◆ **Task to carry out**
Find the string "мове" in the listing below and return each line it appears in.
Given information START
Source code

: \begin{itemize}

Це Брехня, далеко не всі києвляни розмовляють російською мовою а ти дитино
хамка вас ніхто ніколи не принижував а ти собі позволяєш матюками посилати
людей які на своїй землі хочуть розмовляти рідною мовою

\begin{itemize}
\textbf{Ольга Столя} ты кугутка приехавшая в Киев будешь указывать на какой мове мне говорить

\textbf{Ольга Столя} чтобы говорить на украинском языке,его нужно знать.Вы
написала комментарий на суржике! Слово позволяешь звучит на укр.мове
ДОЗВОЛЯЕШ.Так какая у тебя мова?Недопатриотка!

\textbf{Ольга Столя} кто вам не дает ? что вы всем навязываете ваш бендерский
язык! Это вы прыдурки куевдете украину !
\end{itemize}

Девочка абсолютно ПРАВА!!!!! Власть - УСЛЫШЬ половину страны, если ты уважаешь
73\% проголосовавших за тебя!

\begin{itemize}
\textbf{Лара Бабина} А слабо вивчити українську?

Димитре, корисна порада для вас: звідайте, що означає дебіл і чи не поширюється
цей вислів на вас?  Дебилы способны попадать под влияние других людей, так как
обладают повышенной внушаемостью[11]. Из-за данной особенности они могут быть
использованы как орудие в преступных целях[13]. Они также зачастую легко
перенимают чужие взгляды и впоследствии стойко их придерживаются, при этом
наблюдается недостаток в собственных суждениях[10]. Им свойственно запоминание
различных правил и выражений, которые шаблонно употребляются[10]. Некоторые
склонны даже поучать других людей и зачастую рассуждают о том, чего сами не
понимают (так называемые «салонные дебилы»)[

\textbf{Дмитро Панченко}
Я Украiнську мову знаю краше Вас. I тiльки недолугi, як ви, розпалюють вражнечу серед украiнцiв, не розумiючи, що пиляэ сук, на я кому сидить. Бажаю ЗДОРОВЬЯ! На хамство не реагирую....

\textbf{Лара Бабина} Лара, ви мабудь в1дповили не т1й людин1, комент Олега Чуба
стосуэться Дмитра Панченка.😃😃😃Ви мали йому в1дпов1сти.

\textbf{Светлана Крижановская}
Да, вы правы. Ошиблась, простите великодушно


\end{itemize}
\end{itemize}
Given information END
◆ **Finished task**
\textbf{Ольга Столя} ты кугутка приехавшая в Киев будешь указывать на какой мове мне говорить
написала комментарий на суржике! Слово позволяешь звучит на укр.мове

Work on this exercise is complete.